Boleh saja di antara kita ada yang tidak percaya, bakal terwujudnya program-program itu. Namun, bagi saya, ada optimisme yang membuncah. Sebab, kapasitas tradisi literasi kepala desanya lebih dari cukup, ditambah lagi dengan fasilitas yang ada, sumberdaya manusia pengawalnya tersedia, semuanya mendukung proses perwujudan program perpustakaan desa. Apatah lagi, sebagai langkah awal, sang kepala desa telah menambah koleksi buku, melakukan pembelian buku lewat ADD, dan berjanji akan mengucurkan lagi dana untuk meningkatkan fasilitas pendukung perpustakaan.
 
Sekitar pukul 16.00, jelang sore, saya beranjak meninggalkan Desa Labbo. Kabut menampak, hujan rintik-rintik mengiringi kepulangan saya. Dengan motor yang dipinjamkan oleh seorang karib, saya menikmati liukan tikungan jalan penurunan.
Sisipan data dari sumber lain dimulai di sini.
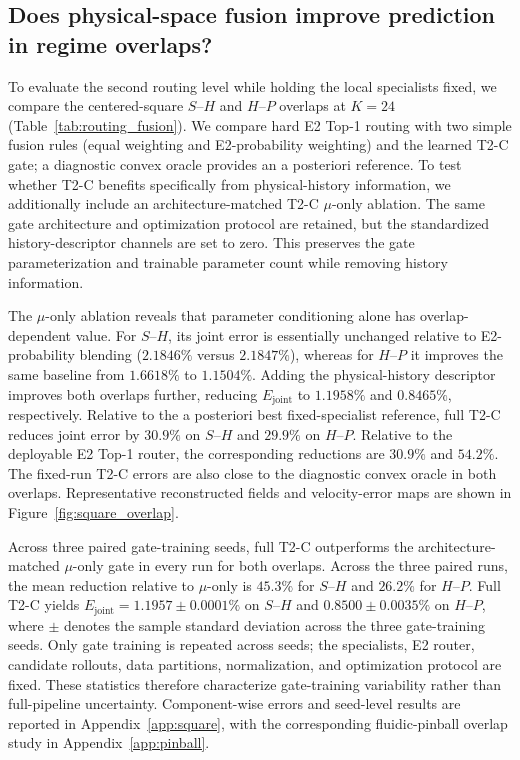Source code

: \subsection{Does physical-space fusion improve prediction in regime overlaps?}
To evaluate the second routing level while holding the local specialists fixed, we compare the centered-square $S$--$H$ and $H$--$P$ overlaps at $K=24$ (Table~\ref{tab:routing_fusion}). We compare hard E2 Top-1 routing with two simple fusion rules (equal weighting and E2-probability weighting) and the learned T2-C gate; a diagnostic convex oracle provides an a posteriori reference. To test whether T2-C benefits specifically from physical-history information, we additionally include an architecture-matched T2-C $\mu$-only ablation. The same gate architecture and optimization protocol are retained, but the standardized history-descriptor channels are set to zero. This preserves the gate parameterization and trainable parameter count while removing history information.


The $\mu$-only ablation reveals that parameter conditioning alone has overlap-dependent value. For $S$--$H$, its joint error is essentially unchanged relative to E2-probability blending ($2.1846\%$ versus $2.1847\%$), whereas for $H$--$P$ it improves the same baseline from $1.6618\%$ to $1.1504\%$. Adding the physical-history descriptor improves both overlaps further, reducing $E_{\mathrm{joint}}$ to $1.1958\%$ and $0.8465\%$, respectively. Relative to the a posteriori best fixed-specialist reference, full T2-C reduces joint error by $30.9\%$ on $S$--$H$ and $29.9\%$ on $H$--$P$. Relative to the deployable E2 Top-1 router, the corresponding reductions are $30.9\%$ and $54.2\%$. The fixed-run T2-C errors are also close to the diagnostic convex oracle in both overlaps. Representative reconstructed fields and velocity-error maps are shown in Figure~\ref{fig:square_overlap}.

Across three paired gate-training seeds, full T2-C outperforms the architecture-matched $\mu$-only gate in every run for both overlaps.
Across the three paired runs, the mean reduction relative to $\mu$-only is $45.3\%$ for $S$--$H$ and $26.2\%$ for $H$--$P$. Full T2-C yields
$E_{\mathrm{joint}}=1.1957\pm0.0001\%$ on $S$--$H$ and $0.8500\pm0.0035\%$ on $H$--$P$, where $\pm$ denotes the sample standard
deviation across the three gate-training seeds. Only gate training is repeated across seeds; the specialists, E2 router, candidate rollouts, data partitions, normalization, and optimization protocol are fixed. These statistics therefore characterize gate-training variability rather than full-pipeline uncertainty. Component-wise errors and seed-level results are reported in Appendix~\ref{app:square}, with the corresponding fluidic-pinball overlap study in Appendix~\ref{app:pinball}.


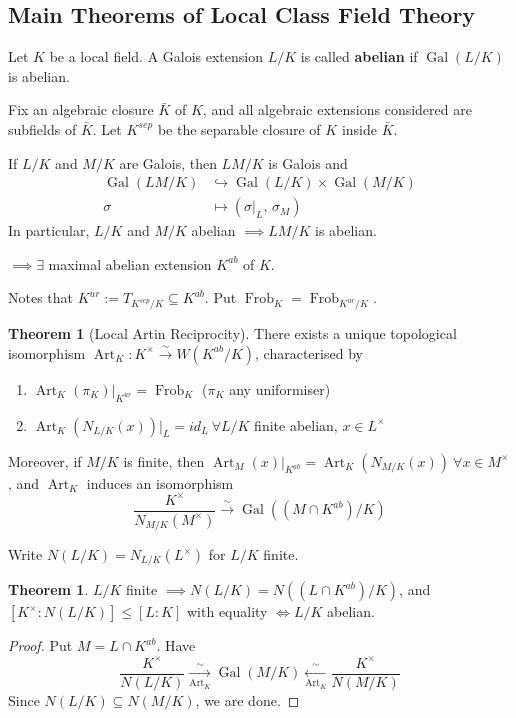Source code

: \documentclass[a4paper]{article}
\theoremstyle{definition}
\theoremstyle{default}
\newtheorem{theorem}[definition]{Theorem}
\theoremstyle{remark}
\DeclareMathOperator{\Gal}{Gal}
\DeclareMathOperator{\Frob}{Frob}
\DeclareMathOperator{\Art}{Art}
\begin{document}
\subsection{Main Theorems of Local Class Field Theory}
Let $K$ be a local field.
A Galois extension $L/K$ is called \textbf{abelian} if $\Gal(L/K)$ is abelian.

Fix an algebraic closure $\bar{K}$ of $K$,
and all algebraic extensions considered are subfields of $\bar{K}$.
Let $K^{sep}$ be the separable closure of $K$ inside $\bar{K}$.

If $L/K$ and $M/K$ are Galois,
then $LM/K$ is Galois and
\begin{align*}
	\Gal(LM/K) &\hookrightarrow \Gal(L/K) \times \Gal(M/K) \\
	\sigma &\mapsto (\sigma|_L,\, \sigma_M)
\end{align*}
In particular, $L/K$ and $M/K$ abelian $\implies LM/K$ is abelian.

$\implies \exists$ maximal abelian extension $K^{ab}$ of $K$.

Notes that $K^{ur} := T_{K^{sep}/K} \subseteq K^{ab}$. Put $\Frob_K = \Frob_{K^{ur}/K}$.

\begin{theorem}[Local Artin Reciprocity]
	There exists a unique topological isomorphism $\Art_K : K^\times \overset{\sim}{\longrightarrow} W(K^{ab}/K)$, characterised by
	\begin{enumerate}
		\item $\Art_K(\pi_K)|_{K^{ur}} = \Frob_K$ ($\pi_K$ any uniformiser)
		\item $\Art_K(N_{L/K}(x))|_L = id_L\ \forall L/K$ finite abelian, $x \in L^\times$
	\end{enumerate}
	Moreover, if $M/K$ is finite, then $\Art_M(x)|_{K^{ab}} = \Art_K(N_{M/K}(x))\ \forall x \in M^\times$,
	and $\Art_K$ induces an isomorphism
	$$\frac{K^\times}{N_{M/K}(M^\times)} \overset{\sim}{\longrightarrow} \Gal((M \cap K^{ab})/K)$$
	\label{103}
\end{theorem}

Write $N(L/K) = N_{L/K}(L^\times)$ for $L/K$ finite.

\begin{theorem}
	$L/K$ finite $\implies N(L/K) = N((L \cap K^{ab})/K)$,
	and $[K^\times:N(L/K)] \leq [L:K]$
	with equality $\iff L/K$ abelian.
	\label{104}
\end{theorem}

\begin{proof}
	Put $M=L \cap K^{ab}$. Have
	$$\frac{K^\times}{N(L/K)} \underset{\Art_K}{\overset{\sim}{\longrightarrow}} \Gal(M/K) \underset{\Art_K}{\overset{\sim}{\longleftarrow}} \frac{K^\times}{N(M/K)}$$
	Since $N(L/K) \subseteq N(M/K)$, we are done.
\end{proof}
\end{document}
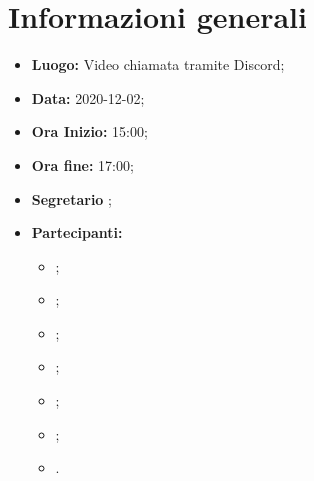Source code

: \documentclass[11pt]{article}
\begin{document}
	
	
	
	
	
	\newpage
	\tableofcontents
	\newpage
	
	\section{Informazioni generali}
	\begin{itemize}
		\item \textbf{Luogo:} Video chiamata tramite Discord;
		\item \textbf{Data:} 2020-12-02;
		\item \textbf{Ora Inizio:} 15:00;
		\item \textbf{Ora fine:} 17:00;
		\item \textbf{Segretario} \SB;
		\item \textbf{Partecipanti:}
		\begin{itemize}
			\item \MB;
			\item \VAS;
			\item \FD;
			\item \NM;
			\item \SB;
			\item \GB;
			\item \MDI.
		\end{itemize}	
	\end{itemize}
	
	
	\newpage
	
	
	
\newpage	
	
	
\end{document}
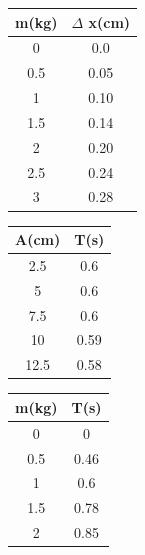\documentclass{article}
\begin{document}
	\begin{tabular}{|c|c|}
		\hline m(kg) & $\Delta$ x(cm)\\
		\hline 0 & 0.0\\
		\hline 0.5 & 0.05\\
		\hline 1 & 0.10\\
		\hline 1.5 & 0.14\\
		\hline 2 & 0.20\\
		\hline 2.5 & 0.24\\
		\hline 3 & 0.28\\
		\hline
	\end{tabular}
	\hspace{1.5cm}
	\begin{tabular}{|c|c|}
		\hline A(cm) & T(s)\\
		\hline 2.5 & 0.6\\
		\hline 5 & 0.6\\
		\hline 7.5 & 0.6\\
		\hline 10 & 0.59\\
		\hline 12.5 & 0.58\\
		\hline
	\end{tabular}
	\hspace{1.5cm}
	\begin{tabular}{|c|c|}
		\hline m(kg) & T(s)\\
		\hline 0 & 0\\
		\hline 0.5 & 0.46\\
		\hline 1 & 0.6\\
		\hline 1.5 & 0.78\\
		\hline 2 & 0.85\\
		\hline
	\end{tabular}
	\vspace{1cm}
	\\
\end{document}
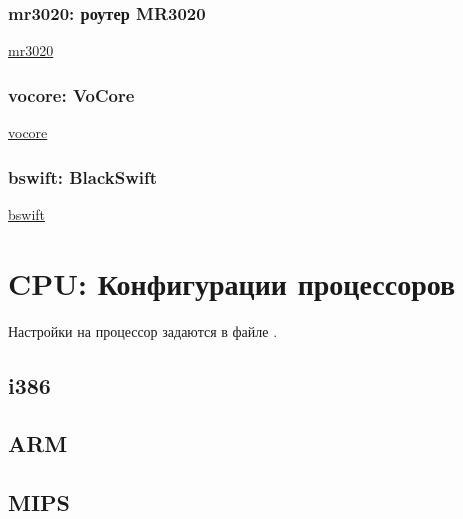 \subsubsection{mr3020: роутер MR3020}
\href{http://wiki.openwrt.org/ru/toh/tp-link/tl-mr3020}{mr3020}
\subsubsection{vocore: VoCore} 
\href{http://vocore.io/}{vocore}
\subsubsection{bswift: BlackSwift}
\href{http://habrahabr.ru/post/242731/}{bswift} 

\section{CPU: Конфигурации процессоров}

Настройки на процессор задаются в файле .

\subsection{i386}



\subsection{ARM}
\subsection{MIPS}



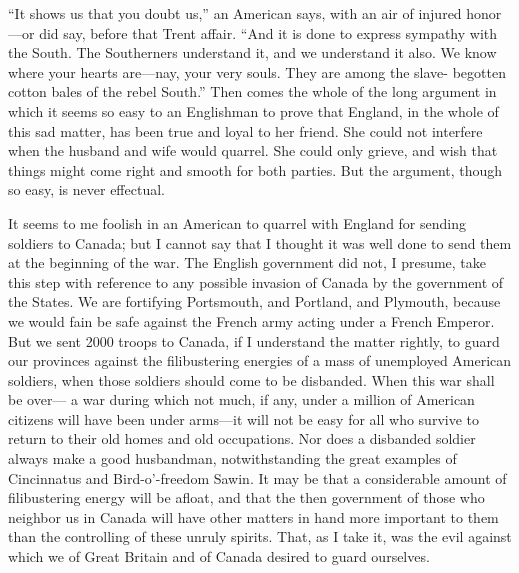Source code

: ``It shows us that you doubt us,'' an American says, with an air of
injured honor---or did say, before that Trent affair.  ``And it is
done to express sympathy with the South.  The Southerners
understand it, and we understand it also.  We know where your
hearts are---nay, your very souls.  They are among the slave-
begotten cotton bales of the rebel South.''  Then comes the whole of
the long argument in which it seems so easy to an Englishman to
prove that England, in the whole of this sad matter, has been true
and loyal to her friend.  She could not interfere when the husband
and wife would quarrel.  She could only grieve, and wish that
things might come right and smooth for both parties.  But the
argument, though so easy, is never effectual.

It seems to me foolish in an American to quarrel with England for
sending soldiers to Canada; but I cannot say that I thought it was
well done to send them at the beginning of the war.  The English
government did not, I presume, take this step with reference to any
possible invasion of Canada by the government of the States.  We
are fortifying Portsmouth, and Portland, and Plymouth, because we
would fain be safe against the French army acting under a French
Emperor.  But we sent 2000 troops to Canada, if I understand the
matter rightly, to guard our provinces against the filibustering
energies of a mass of unemployed American soldiers, when those
soldiers should come to be disbanded.  When this war shall be over---%
a war during which not much, if any, under a million of American
citizens will have been under arms---it will not be easy for all who
survive to return to their old homes and old occupations.  Nor does
a disbanded soldier always make a good husbandman, notwithstanding
the great examples of Cincinnatus and Bird-o'-freedom Sawin.  It
may be that a considerable amount of filibustering energy will be
afloat, and that the then government of those who neighbor us in
Canada will have other matters in hand more important to them than
the controlling of these unruly spirits.  That, as I take it, was
the evil against which we of Great Britain and of Canada desired to
guard ourselves.

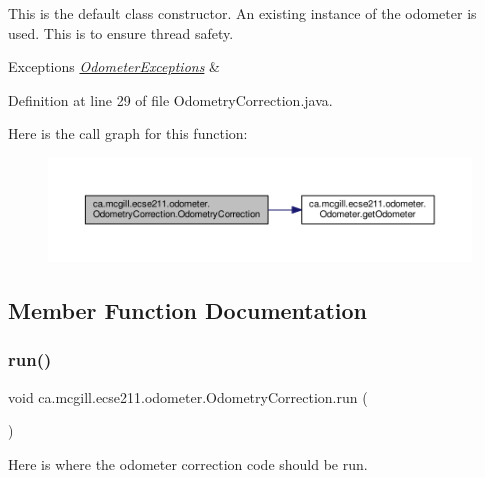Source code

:This is the default class constructor. An existing instance of the odometer is used. This is to ensure thread safety.


\begin{DoxyExceptions}{Exceptions}
{\em \hyperlink{classca_1_1mcgill_1_1ecse211_1_1odometer_1_1_odometer_exceptions}{Odometer\+Exceptions}} & \\
\hline
\end{DoxyExceptions}


Definition at line 29 of file Odometry\+Correction.\+java.

Here is the call graph for this function\+:
\nopagebreak
\begin{figure}[H]
\begin{center}
\leavevmode
\includegraphics[width=350pt]{classca_1_1mcgill_1_1ecse211_1_1odometer_1_1_odometry_correction_ad80b45e0bc4bf935494e075edcec739c_cgraph}
\end{center}
\end{figure}


\subsection{Member Function Documentation}
\mbox{\label{classca_1_1mcgill_1_1ecse211_1_1odometer_1_1_odometry_correction_aad66a7030ac00f3a9cbe7bc33c25acbf}} 
\subsubsection{\texorpdfstring{run()}{run()}}
{\footnotesize\ttfamily void ca.\+mcgill.\+ecse211.\+odometer.\+Odometry\+Correction.\+run (\begin{DoxyParamCaption}{ }\end{DoxyParamCaption})}

Here is where the odometer correction code should be run.


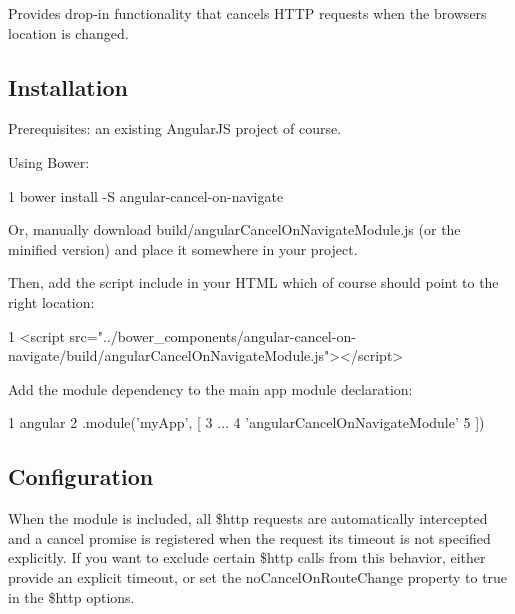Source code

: Provides drop-\/in functionality that cancels H\+T\+T\+P requests when the browser\textquotesingle{}s location is changed.

\subsection*{Installation}

Prerequisites\+: an existing Angular\+J\+S project of course.

Using Bower\+:


\begin{DoxyCode}
1 bower install -S angular-cancel-on-navigate
\end{DoxyCode}


Or, manually download {\ttfamily build/angular\+Cancel\+On\+Navigate\+Module.\+js} (or the minified version) and place it somewhere in your project.

Then, add the script include in your H\+T\+M\+L which of course should point to the right location\+:


\begin{DoxyCode}
1 <script
       src="../bower\_components/angular-cancel-on-navigate/build/angularCancelOnNavigateModule.js"></script>
\end{DoxyCode}


Add the module dependency to the main app module declaration\+:


\begin{DoxyCode}
1 angular
2   .module('myApp', [
3     ...
4     'angularCancelOnNavigateModule'
5   ])
\end{DoxyCode}


\subsection*{Configuration}

When the module is included, all \$http requests are automatically intercepted and a cancel promise is registered when the request its timeout is not specified explicitly. If you want to exclude certain \$http calls from this behavior, either provide an explicit timeout, or set the {\ttfamily no\+Cancel\+On\+Route\+Change} property to {\ttfamily true} in the \$http options.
Banyak yang tersisa dari setiap tapak jalan yang saya lewati, kenangan demi kenangan berhamburan menyeruak, mengingat-ingat tahun-tahun silam, kala merintis tapak-tapak gerakan literasi di Labbo. Hujan yang mengguyur, apatah lagi kalau sekadar merintik, taklah kuat menghapus jejak literasi itu. Jejak literasi yang saya tapakkan, tidaklah seperti daki yang melengket di kulit, begitu mandi hilanglah pula.